Goal of the exercise ::
Look through the records, and whenever a line includes the word "inputbody", copy it.

(Saved data entries)
== Segment start ==

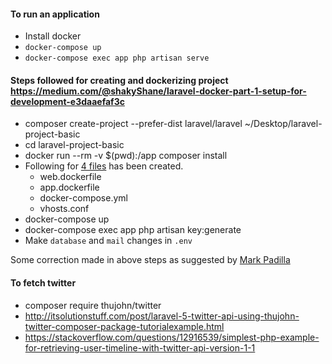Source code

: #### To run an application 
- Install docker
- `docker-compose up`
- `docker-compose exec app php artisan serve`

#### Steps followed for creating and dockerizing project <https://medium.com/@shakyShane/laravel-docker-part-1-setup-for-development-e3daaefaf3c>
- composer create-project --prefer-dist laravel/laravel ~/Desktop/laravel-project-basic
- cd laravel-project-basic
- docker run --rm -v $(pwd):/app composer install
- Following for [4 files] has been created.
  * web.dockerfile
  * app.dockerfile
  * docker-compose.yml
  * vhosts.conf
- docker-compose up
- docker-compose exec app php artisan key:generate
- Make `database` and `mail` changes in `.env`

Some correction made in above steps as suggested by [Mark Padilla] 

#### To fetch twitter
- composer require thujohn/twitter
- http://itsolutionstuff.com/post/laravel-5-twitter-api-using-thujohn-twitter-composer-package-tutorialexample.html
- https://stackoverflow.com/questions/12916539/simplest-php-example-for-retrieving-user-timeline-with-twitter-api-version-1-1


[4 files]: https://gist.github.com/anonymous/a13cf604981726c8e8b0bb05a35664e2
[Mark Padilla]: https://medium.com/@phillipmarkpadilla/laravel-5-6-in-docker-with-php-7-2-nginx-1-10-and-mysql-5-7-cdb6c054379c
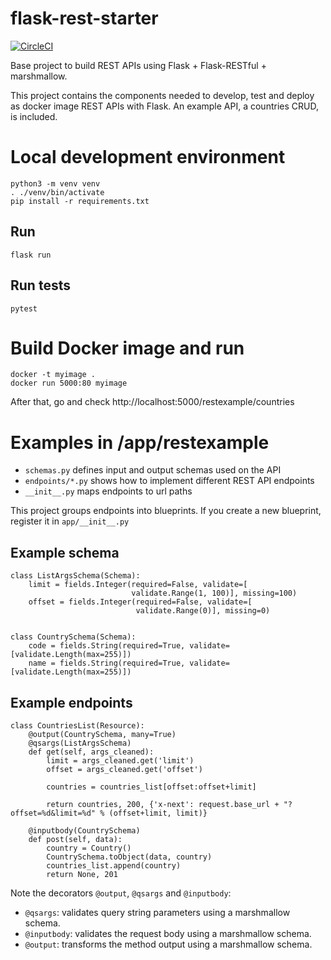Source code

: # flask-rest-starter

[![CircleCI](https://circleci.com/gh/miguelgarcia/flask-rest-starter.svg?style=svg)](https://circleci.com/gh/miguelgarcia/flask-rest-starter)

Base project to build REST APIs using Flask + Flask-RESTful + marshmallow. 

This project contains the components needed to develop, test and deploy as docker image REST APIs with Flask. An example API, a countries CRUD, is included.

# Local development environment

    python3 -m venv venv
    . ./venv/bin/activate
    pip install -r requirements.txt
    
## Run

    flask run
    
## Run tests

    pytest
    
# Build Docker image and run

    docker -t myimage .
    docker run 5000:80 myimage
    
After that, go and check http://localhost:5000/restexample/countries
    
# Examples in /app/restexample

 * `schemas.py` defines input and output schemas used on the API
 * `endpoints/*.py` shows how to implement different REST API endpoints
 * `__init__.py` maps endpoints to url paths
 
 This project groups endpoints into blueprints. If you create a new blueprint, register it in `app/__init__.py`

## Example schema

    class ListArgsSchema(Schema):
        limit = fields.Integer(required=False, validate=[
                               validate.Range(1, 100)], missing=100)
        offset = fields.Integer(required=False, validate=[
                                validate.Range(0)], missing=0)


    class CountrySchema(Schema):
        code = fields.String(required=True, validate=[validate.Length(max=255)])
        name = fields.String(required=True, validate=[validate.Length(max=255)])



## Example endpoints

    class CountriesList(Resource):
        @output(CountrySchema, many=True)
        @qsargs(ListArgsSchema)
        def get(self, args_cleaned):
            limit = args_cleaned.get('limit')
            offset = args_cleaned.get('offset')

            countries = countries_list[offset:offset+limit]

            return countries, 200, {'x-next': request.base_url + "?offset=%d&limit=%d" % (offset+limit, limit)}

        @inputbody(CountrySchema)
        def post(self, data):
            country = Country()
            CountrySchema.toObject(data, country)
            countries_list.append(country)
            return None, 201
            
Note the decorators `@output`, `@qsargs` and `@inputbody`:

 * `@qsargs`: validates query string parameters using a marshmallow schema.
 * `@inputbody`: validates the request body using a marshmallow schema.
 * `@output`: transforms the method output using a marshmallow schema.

== Segment end ==
== Segment start ==

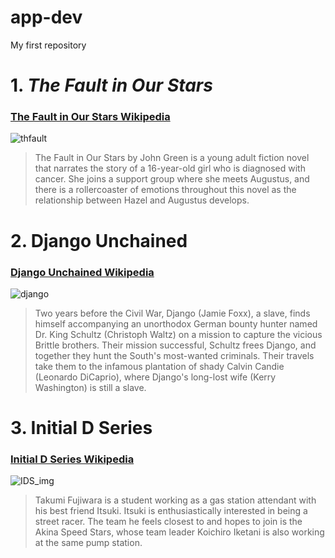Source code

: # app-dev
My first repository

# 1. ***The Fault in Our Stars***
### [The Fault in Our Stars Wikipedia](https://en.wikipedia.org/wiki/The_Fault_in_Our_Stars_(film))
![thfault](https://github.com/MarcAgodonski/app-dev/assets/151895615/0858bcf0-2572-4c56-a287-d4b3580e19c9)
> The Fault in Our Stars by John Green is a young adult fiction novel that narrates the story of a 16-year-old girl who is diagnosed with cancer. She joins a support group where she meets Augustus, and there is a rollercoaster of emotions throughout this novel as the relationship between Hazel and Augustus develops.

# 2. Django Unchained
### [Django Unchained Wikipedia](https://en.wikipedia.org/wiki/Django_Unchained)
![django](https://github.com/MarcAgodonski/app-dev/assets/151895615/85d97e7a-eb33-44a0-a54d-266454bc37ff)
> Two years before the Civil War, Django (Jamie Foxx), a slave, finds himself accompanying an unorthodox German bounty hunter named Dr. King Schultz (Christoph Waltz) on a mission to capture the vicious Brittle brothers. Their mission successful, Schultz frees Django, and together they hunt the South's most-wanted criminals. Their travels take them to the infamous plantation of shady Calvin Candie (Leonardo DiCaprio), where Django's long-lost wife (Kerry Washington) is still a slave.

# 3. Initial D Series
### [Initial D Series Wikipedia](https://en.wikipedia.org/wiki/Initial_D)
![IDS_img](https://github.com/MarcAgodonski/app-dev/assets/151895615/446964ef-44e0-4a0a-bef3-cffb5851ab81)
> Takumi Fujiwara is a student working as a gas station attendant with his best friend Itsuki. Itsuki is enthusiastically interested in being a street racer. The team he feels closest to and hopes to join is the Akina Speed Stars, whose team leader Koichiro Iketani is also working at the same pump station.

== Segment end ==
== Segment start ==

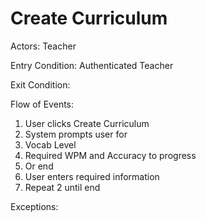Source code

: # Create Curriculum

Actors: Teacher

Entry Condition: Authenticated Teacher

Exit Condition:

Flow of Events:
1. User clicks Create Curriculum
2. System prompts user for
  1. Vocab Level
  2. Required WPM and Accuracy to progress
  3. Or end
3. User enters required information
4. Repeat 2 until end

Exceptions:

== Segment end ==

Answer to this exercise ::
        @inputbody(CountrySchema)
Note the decorators `@output`, `@qsargs` and `@inputbody`:
 * `@inputbody`: validates the request body using a marshmallow schema.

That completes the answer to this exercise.